Fruits and vegetables are the backbone of a healthy diet, my mom told me when I was little. Well, I am still little (sic), and can tell her that this holds true today only if she considers pesticides, growth hormones and industrial-grade chemicals to be part of a healthy diet too. Today’s fruits and vegetables are being doused in pesticides and fertilizers, with growth-inducers also being affectionately used to make fruits larger and shinier. Well, they are larger, they are shinier, and they are deadly.

A study by the Indian Council of Agricultural Research (ICAR) reveals that over 50 per cent of fruits and vegetables sold in India contain pesticide residues beyond permissible limits. Ever seen an apple so shiny that you can see your reflection in it? That’s not nature’s work, that’s another Dr Jekyll in a lab somewhere in the mountains, with chemical-boosters in one hand and his cheque book in the other.

Soliloquy: I once picked up a tomato so big and red it looked like it was on steroids. I was very, very careful while chopping it, lest it exploded and red chemicals doused me – a scene from a sci-fi movie.

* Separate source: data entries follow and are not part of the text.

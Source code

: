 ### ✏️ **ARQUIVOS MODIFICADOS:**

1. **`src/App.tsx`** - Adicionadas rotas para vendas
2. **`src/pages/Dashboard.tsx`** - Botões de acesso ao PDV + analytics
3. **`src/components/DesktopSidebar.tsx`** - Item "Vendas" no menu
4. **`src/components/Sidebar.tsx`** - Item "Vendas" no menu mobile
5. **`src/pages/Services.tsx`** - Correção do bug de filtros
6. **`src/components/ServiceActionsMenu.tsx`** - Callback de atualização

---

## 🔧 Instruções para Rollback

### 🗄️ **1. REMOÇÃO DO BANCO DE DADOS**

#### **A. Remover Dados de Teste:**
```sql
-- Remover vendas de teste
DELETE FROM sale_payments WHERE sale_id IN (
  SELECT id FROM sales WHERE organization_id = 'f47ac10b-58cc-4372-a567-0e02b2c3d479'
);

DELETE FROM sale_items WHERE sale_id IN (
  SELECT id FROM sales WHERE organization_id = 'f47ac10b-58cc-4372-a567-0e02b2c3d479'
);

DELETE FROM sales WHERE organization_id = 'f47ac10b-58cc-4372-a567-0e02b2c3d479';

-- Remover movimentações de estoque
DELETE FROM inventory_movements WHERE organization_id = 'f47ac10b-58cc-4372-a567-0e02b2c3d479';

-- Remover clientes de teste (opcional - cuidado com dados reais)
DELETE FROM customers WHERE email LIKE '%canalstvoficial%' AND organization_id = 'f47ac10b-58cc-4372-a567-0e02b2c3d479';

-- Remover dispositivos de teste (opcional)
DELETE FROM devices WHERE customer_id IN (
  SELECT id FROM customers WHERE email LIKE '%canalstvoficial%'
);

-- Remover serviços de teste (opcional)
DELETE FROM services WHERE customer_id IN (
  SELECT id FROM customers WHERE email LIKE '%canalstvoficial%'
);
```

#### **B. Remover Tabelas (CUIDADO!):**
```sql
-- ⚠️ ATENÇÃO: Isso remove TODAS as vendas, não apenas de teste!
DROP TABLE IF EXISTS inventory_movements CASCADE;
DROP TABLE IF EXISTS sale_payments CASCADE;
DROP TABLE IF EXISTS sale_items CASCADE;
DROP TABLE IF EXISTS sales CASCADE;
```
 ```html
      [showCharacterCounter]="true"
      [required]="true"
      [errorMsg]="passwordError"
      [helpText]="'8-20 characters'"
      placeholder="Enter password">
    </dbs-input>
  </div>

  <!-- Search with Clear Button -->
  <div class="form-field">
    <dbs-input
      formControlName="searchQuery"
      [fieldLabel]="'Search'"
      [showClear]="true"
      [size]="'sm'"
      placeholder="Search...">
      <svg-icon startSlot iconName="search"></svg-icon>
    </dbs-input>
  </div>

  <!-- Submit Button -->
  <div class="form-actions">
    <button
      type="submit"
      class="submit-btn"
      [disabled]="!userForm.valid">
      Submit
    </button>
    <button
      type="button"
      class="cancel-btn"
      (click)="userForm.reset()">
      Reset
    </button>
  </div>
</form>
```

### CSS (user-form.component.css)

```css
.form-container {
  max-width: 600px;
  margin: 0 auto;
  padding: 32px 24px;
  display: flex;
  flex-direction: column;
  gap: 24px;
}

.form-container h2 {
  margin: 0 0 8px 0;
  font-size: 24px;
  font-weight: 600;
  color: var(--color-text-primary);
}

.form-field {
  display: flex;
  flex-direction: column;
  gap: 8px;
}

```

It’s not just milk and vegetables that are being chemically-enhanced. Pulses, grains and other food items are being ‘given superpowers’ to increase protein content and shelf-life. As we are talking proteins, get a load of this – urea is a chemical compound used as a fertilizer, and sometimes also in explosives (to make things that go ‘boom’). That’s all your innocent apple, tomato and mango are trying – to make you go ‘boom’. Lighter note aside, adulteration is so dangerous that many of us are literal ticking time-bombs.

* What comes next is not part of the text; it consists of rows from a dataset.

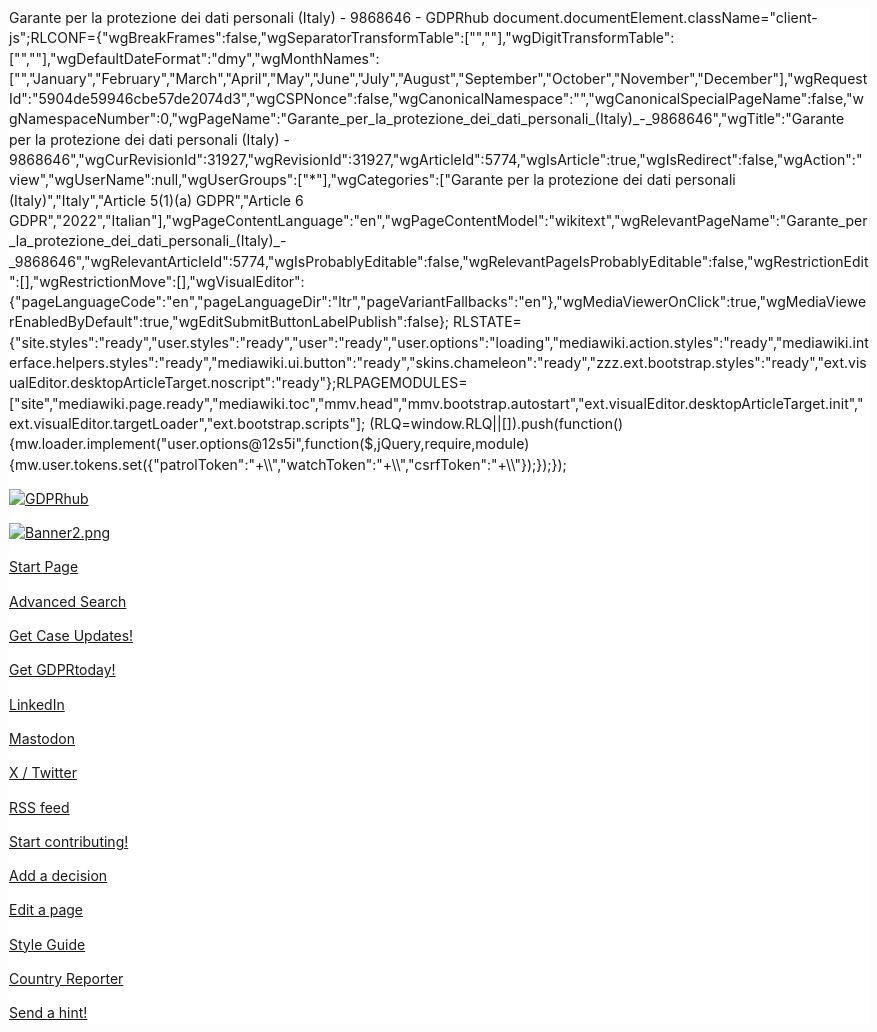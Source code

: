  Garante per la protezione dei dati personali (Italy) - 9868646 - GDPRhub document.documentElement.className="client-js";RLCONF={"wgBreakFrames":false,"wgSeparatorTransformTable":\["",""\],"wgDigitTransformTable":\["",""\],"wgDefaultDateFormat":"dmy","wgMonthNames":\["","January","February","March","April","May","June","July","August","September","October","November","December"\],"wgRequestId":"5904de59946cbe57de2074d3","wgCSPNonce":false,"wgCanonicalNamespace":"","wgCanonicalSpecialPageName":false,"wgNamespaceNumber":0,"wgPageName":"Garante\_per\_la\_protezione\_dei\_dati\_personali\_(Italy)\_-\_9868646","wgTitle":"Garante per la protezione dei dati personali (Italy) - 9868646","wgCurRevisionId":31927,"wgRevisionId":31927,"wgArticleId":5774,"wgIsArticle":true,"wgIsRedirect":false,"wgAction":"view","wgUserName":null,"wgUserGroups":\["\*"\],"wgCategories":\["Garante per la protezione dei dati personali (Italy)","Italy","Article 5(1)(a) GDPR","Article 6 GDPR","2022","Italian"\],"wgPageContentLanguage":"en","wgPageContentModel":"wikitext","wgRelevantPageName":"Garante\_per\_la\_protezione\_dei\_dati\_personali\_(Italy)\_-\_9868646","wgRelevantArticleId":5774,"wgIsProbablyEditable":false,"wgRelevantPageIsProbablyEditable":false,"wgRestrictionEdit":\[\],"wgRestrictionMove":\[\],"wgVisualEditor":{"pageLanguageCode":"en","pageLanguageDir":"ltr","pageVariantFallbacks":"en"},"wgMediaViewerOnClick":true,"wgMediaViewerEnabledByDefault":true,"wgEditSubmitButtonLabelPublish":false}; RLSTATE={"site.styles":"ready","user.styles":"ready","user":"ready","user.options":"loading","mediawiki.action.styles":"ready","mediawiki.interface.helpers.styles":"ready","mediawiki.ui.button":"ready","skins.chameleon":"ready","zzz.ext.bootstrap.styles":"ready","ext.visualEditor.desktopArticleTarget.noscript":"ready"};RLPAGEMODULES=\["site","mediawiki.page.ready","mediawiki.toc","mmv.head","mmv.bootstrap.autostart","ext.visualEditor.desktopArticleTarget.init","ext.visualEditor.targetLoader","ext.bootstrap.scripts"\]; (RLQ=window.RLQ||\[\]).push(function(){mw.loader.implement("user.options@12s5i",function($,jQuery,require,module){mw.user.tokens.set({"patrolToken":"+\\\\","watchToken":"+\\\\","csrfToken":"+\\\\"});});});                    

[![GDPRhub](/images/gdprhub_v5_150.png)](/index.php?title=Welcome_to_GDPRhub "Visit the main page")

[![Banner2.png](/images/5/57/Banner2.png)](https://gdprhub.eu/index.php?title=GDPRtoday)

[Start Page](/index.php?title=Welcome_to_GDPRhub)

[Advanced Search](/index.php?title=Advanced_Search)

[Get Case Updates!](#)

[Get GDPRtoday!](/index.php?title=GDPRtoday)

[LinkedIn](https://www.linkedin.com/showcase/gdprhub)

[Mastodon](https://mastodon.social/@GDPRhub)

[X / Twitter](https://www.twitter.com/GDPRhub)

[RSS feed](https://gdprhub.eu/index.php?title=Special:NewPages&feed=atom&hideredirs=1&limit=10&render=1)

[Start contributing!](#)

[Add a decision](/index.php?title=How_to_add_a_new_decision)

[Edit a page](/index.php?title=How_to_edit_a_page_on_GDPRhub)

[Style Guide](/index.php?title=GDPRhub_style_guide)

[Country Reporter](https://gdprmgmt.noyb.eu/become_country_reporter)

[Send a hint!](mailto:GDPRhub@noyb.eu?subject=GDPRhub%20-%20hint&body=Thank%20you%20for%20sending%20us%20a%20hint!%0A%0AIf%20you%20want%20to%20send%20us%20details%20about%20a%20case%20that%20is%20not%20on%20GDPRhub%20yet%2C%20please%20fill%20out%20the%20form%20below!%0AIf%20you%20want%20to%20send%20us%20any%20other%20information%2C%20just%20delete%20this%20text.%0A%0A%3D%3D%3D%20General%20Details%20%3D%3D%3D%0A%0ALink%20to%20the%20decision%20\(attach%20document%20if%20not%20public\)%3A%0ADPA%2FCourt%3A%0ACountry%3A%0ADate%3A%0A%0A%3D%3D%3D%20Factual%20Summary%20in%20English%20%3D%3D%3D%0A%0A-%3E%20What%20happened%20in%20this%20case%3F%0A%0A%3D%3D%3D%20Summary%20of%20the%20Dispute%20in%20English%20%3D%3D%3D%0A%0A-%3E%20What%20was%20the%20core%20dispute%20about%3F%0A%0A%3D%3D%3D%20Summary%20of%20the%20Holding%20in%20English%20%3D%3D%3D%0A%0A-%3E%20What%20is%20the%20core%20take%20away%20from%20the%20decision%3F%0A%0A%0AThank%20you%20for%20your%20support!%0Anoyb.eu%20team)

Soliloquy: My neighbour is also a proud farmer. He boasted to me last week that his apples were bigger than ever, thanks to “a bit of urea”. I advised him to keep them in a TNT-proof container.

Thunder and lightning

What’s horrifying about this adulteration saga is no one seems to care. From cancer to kidney failure, these toxic concoctions are killing people, with food poisoning now often resulting in death. While the public suffers, the food industry majors continue to thrive, driven by what can only be greed that has made them turn our plates into petri dishes. One could live with it (maybe) if it were just street vendors and small sellers doing this, but even big brands are now guilty of adding chemicals to boost profits. All I can ask of my toxin-eating brothers and sisters is that they stay informed and demand better. In today’s food industry, the challenge isn’t what to eat, it’s deciding whether it’s safe to eat at all.